■ Data extracts

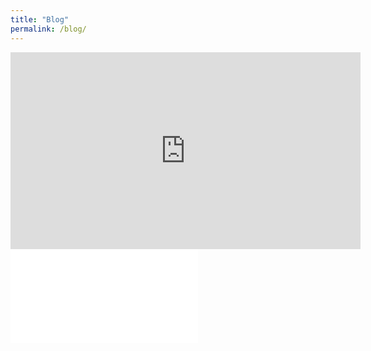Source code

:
 ```yaml
---
title: "Blog"
permalink: /blog/
---
```


<iframe width="560" height="315" src="https://www.youtube.com/embed/NbLrm6Am4Xw" title="YouTube video player" frameborder="0" allow="accelerometer; autoplay; clipboard-write; encrypted-media; gyroscope; picture-in-picture" allowfullscreen></iframe>

<embed src="../pdf_files/LaVidaDespuesDeLaFac.pdf" type="application/pdf" />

■ Task to complete
Above are the records; print them all exactly and keep the pictures out.

■ Solution to the exercise
Source code

:
 ```yaml
---
title: "Blog"
permalink: /blog/
---
```


<iframe width="560" height="315" src="https://www.youtube.com/embed/NbLrm6Am4Xw" title="YouTube video player" frameborder="0" allow="accelerometer; autoplay; clipboard-write; encrypted-media; gyroscope; picture-in-picture" allowfullscreen></iframe>

<embed src="../pdf_files/LaVidaDespuesDeLaFac.pdf" type="application/pdf" />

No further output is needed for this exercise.